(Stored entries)
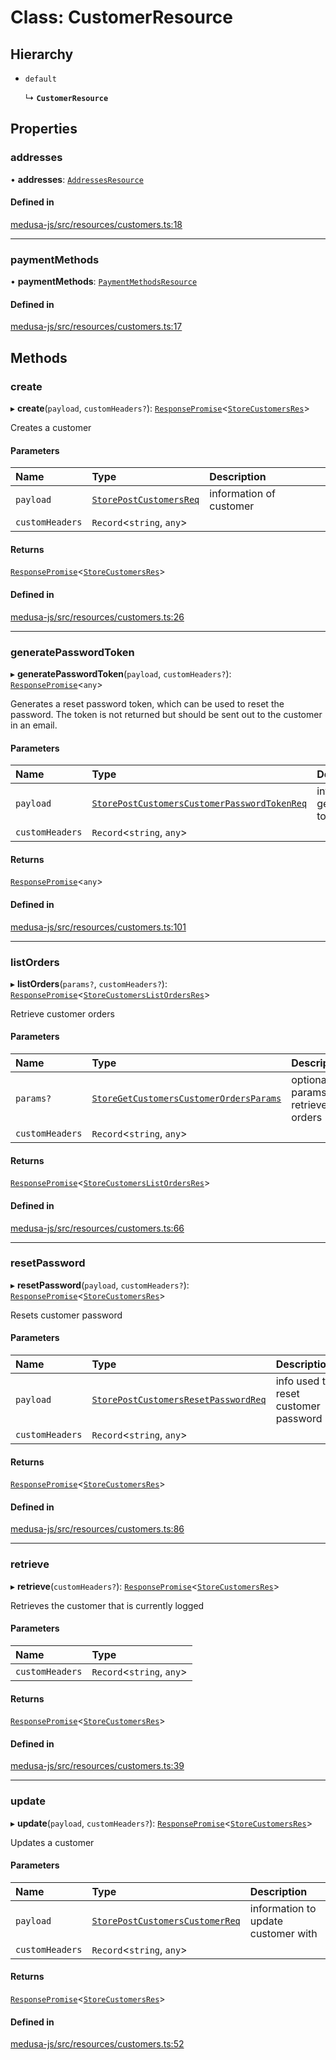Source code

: # Class: CustomerResource

## Hierarchy

- `default`

  ↳ **`CustomerResource`**

## Properties

### addresses

• **addresses**: [`AddressesResource`](AddressesResource.md)

#### Defined in

[medusa-js/src/resources/customers.ts:18](https://github.com/medusajs/medusa/blob/105c68929/packages/medusa-js/src/resources/customers.ts#L18)

___

### paymentMethods

• **paymentMethods**: [`PaymentMethodsResource`](PaymentMethodsResource.md)

#### Defined in

[medusa-js/src/resources/customers.ts:17](https://github.com/medusajs/medusa/blob/105c68929/packages/medusa-js/src/resources/customers.ts#L17)

## Methods

### create

▸ **create**(`payload`, `customHeaders?`): [`ResponsePromise`](../modules/internal.md#responsepromise)<[`StoreCustomersRes`](../modules/internal.md#storecustomersres)\>

Creates a customer

#### Parameters

| Name | Type | Description |
| :------ | :------ | :------ |
| `payload` | [`StorePostCustomersReq`](internal-37.StorePostCustomersReq.md) | information of customer |
| `customHeaders` | `Record`<`string`, `any`\> |  |

#### Returns

[`ResponsePromise`](../modules/internal.md#responsepromise)<[`StoreCustomersRes`](../modules/internal.md#storecustomersres)\>

#### Defined in

[medusa-js/src/resources/customers.ts:26](https://github.com/medusajs/medusa/blob/105c68929/packages/medusa-js/src/resources/customers.ts#L26)

___

### generatePasswordToken

▸ **generatePasswordToken**(`payload`, `customHeaders?`): [`ResponsePromise`](../modules/internal.md#responsepromise)<`any`\>

Generates a reset password token, which can be used to reset the password.
The token is not returned but should be sent out to the customer in an email.

#### Parameters

| Name | Type | Description |
| :------ | :------ | :------ |
| `payload` | [`StorePostCustomersCustomerPasswordTokenReq`](internal-37.StorePostCustomersCustomerPasswordTokenReq.md) | info used to generate token |
| `customHeaders` | `Record`<`string`, `any`\> |  |

#### Returns

[`ResponsePromise`](../modules/internal.md#responsepromise)<`any`\>

#### Defined in

[medusa-js/src/resources/customers.ts:101](https://github.com/medusajs/medusa/blob/105c68929/packages/medusa-js/src/resources/customers.ts#L101)

___

### listOrders

▸ **listOrders**(`params?`, `customHeaders?`): [`ResponsePromise`](../modules/internal.md#responsepromise)<[`StoreCustomersListOrdersRes`](../modules/internal-37.md#storecustomerslistordersres)\>

Retrieve customer orders

#### Parameters

| Name | Type | Description |
| :------ | :------ | :------ |
| `params?` | [`StoreGetCustomersCustomerOrdersParams`](internal-37.StoreGetCustomersCustomerOrdersParams.md) | optional params to retrieve orders |
| `customHeaders` | `Record`<`string`, `any`\> |  |

#### Returns

[`ResponsePromise`](../modules/internal.md#responsepromise)<[`StoreCustomersListOrdersRes`](../modules/internal-37.md#storecustomerslistordersres)\>

#### Defined in

[medusa-js/src/resources/customers.ts:66](https://github.com/medusajs/medusa/blob/105c68929/packages/medusa-js/src/resources/customers.ts#L66)

___

### resetPassword

▸ **resetPassword**(`payload`, `customHeaders?`): [`ResponsePromise`](../modules/internal.md#responsepromise)<[`StoreCustomersRes`](../modules/internal.md#storecustomersres)\>

Resets customer password

#### Parameters

| Name | Type | Description |
| :------ | :------ | :------ |
| `payload` | [`StorePostCustomersResetPasswordReq`](internal-37.StorePostCustomersResetPasswordReq.md) | info used to reset customer password |
| `customHeaders` | `Record`<`string`, `any`\> |  |

#### Returns

[`ResponsePromise`](../modules/internal.md#responsepromise)<[`StoreCustomersRes`](../modules/internal.md#storecustomersres)\>

#### Defined in

[medusa-js/src/resources/customers.ts:86](https://github.com/medusajs/medusa/blob/105c68929/packages/medusa-js/src/resources/customers.ts#L86)

___

### retrieve

▸ **retrieve**(`customHeaders?`): [`ResponsePromise`](../modules/internal.md#responsepromise)<[`StoreCustomersRes`](../modules/internal.md#storecustomersres)\>

Retrieves the customer that is currently logged

#### Parameters

| Name | Type |
| :------ | :------ |
| `customHeaders` | `Record`<`string`, `any`\> |

#### Returns

[`ResponsePromise`](../modules/internal.md#responsepromise)<[`StoreCustomersRes`](../modules/internal.md#storecustomersres)\>

#### Defined in

[medusa-js/src/resources/customers.ts:39](https://github.com/medusajs/medusa/blob/105c68929/packages/medusa-js/src/resources/customers.ts#L39)

___

### update

▸ **update**(`payload`, `customHeaders?`): [`ResponsePromise`](../modules/internal.md#responsepromise)<[`StoreCustomersRes`](../modules/internal.md#storecustomersres)\>

Updates a customer

#### Parameters

| Name | Type | Description |
| :------ | :------ | :------ |
| `payload` | [`StorePostCustomersCustomerReq`](internal-37.StorePostCustomersCustomerReq.md) | information to update customer with |
| `customHeaders` | `Record`<`string`, `any`\> |  |

#### Returns

[`ResponsePromise`](../modules/internal.md#responsepromise)<[`StoreCustomersRes`](../modules/internal.md#storecustomersres)\>

#### Defined in

[medusa-js/src/resources/customers.ts:52](https://github.com/medusajs/medusa/blob/105c68929/packages/medusa-js/src/resources/customers.ts#L52)
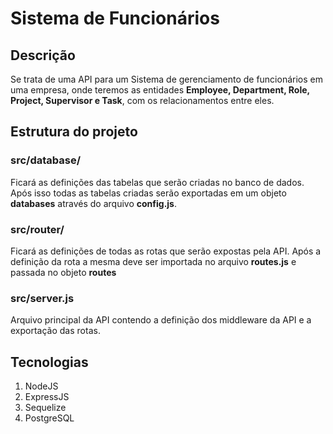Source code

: # Sistema de Funcionários

## Descrição
Se trata de uma API para um Sistema de gerenciamento de funcionários em uma empresa, onde teremos as entidades **Employee, Department, Role, Project, Supervisor e Task**, com os relacionamentos entre eles.

## Estrutura do projeto

### src/database/
Ficará as definições das tabelas que serão criadas no banco de dados. Após isso todas as tabelas criadas serão exportadas em um objeto **databases** através do arquivo **config.js**.

### src/router/
Ficará as definições de todas as rotas que serão expostas pela API. Após a definição da rota a mesma deve ser importada no arquivo **routes.js** e passada no objeto **routes**

### src/server.js
Arquivo principal da API contendo a definição dos middleware da API e a exportação das rotas.

## Tecnologias
1. NodeJS
2. ExpressJS
3. Sequelize
4. PostgreSQL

### The problem:
Go back to the line containing "### retrieve" and output it and every line after it through the end of the records, exactly, but not the pictures.

### Answer space:
### retrieve

▸ **retrieve**(`customHeaders?`): [`ResponsePromise`](../modules/internal.md#responsepromise)<[`StoreCustomersRes`](../modules/internal.md#storecustomersres)\>

Retrieves the customer that is currently logged

#### Parameters

| Name | Type |
| :------ | :------ |
| `customHeaders` | `Record`<`string`, `any`\> |

#### Returns

[`ResponsePromise`](../modules/internal.md#responsepromise)<[`StoreCustomersRes`](../modules/internal.md#storecustomersres)\>

#### Defined in

[medusa-js/src/resources/customers.ts:39](https://github.com/medusajs/medusa/blob/105c68929/packages/medusa-js/src/resources/customers.ts#L39)

___

### update

▸ **update**(`payload`, `customHeaders?`): [`ResponsePromise`](../modules/internal.md#responsepromise)<[`StoreCustomersRes`](../modules/internal.md#storecustomersres)\>

Updates a customer

#### Parameters

| Name | Type | Description |
| :------ | :------ | :------ |
| `payload` | [`StorePostCustomersCustomerReq`](internal-37.StorePostCustomersCustomerReq.md) | information to update customer with |
| `customHeaders` | `Record`<`string`, `any`\> |  |

#### Returns

[`ResponsePromise`](../modules/internal.md#responsepromise)<[`StoreCustomersRes`](../modules/internal.md#storecustomersres)\>

#### Defined in

[medusa-js/src/resources/customers.ts:52](https://github.com/medusajs/medusa/blob/105c68929/packages/medusa-js/src/resources/customers.ts#L52)
Source code

: # Sistema de Funcionários

## Descrição
Se trata de uma API para um Sistema de gerenciamento de funcionários em uma empresa, onde teremos as entidades **Employee, Department, Role, Project, Supervisor e Task**, com os relacionamentos entre eles.

## Estrutura do projeto

### src/database/
Ficará as definições das tabelas que serão criadas no banco de dados. Após isso todas as tabelas criadas serão exportadas em um objeto **databases** através do arquivo **config.js**.

### src/router/
Ficará as definições de todas as rotas que serão expostas pela API. Após a definição da rota a mesma deve ser importada no arquivo **routes.js** e passada no objeto **routes**

### src/server.js
Arquivo principal da API contendo a definição dos middleware da API e a exportação das rotas.

## Tecnologias
1. NodeJS
2. ExpressJS
3. Sequelize
4. PostgreSQL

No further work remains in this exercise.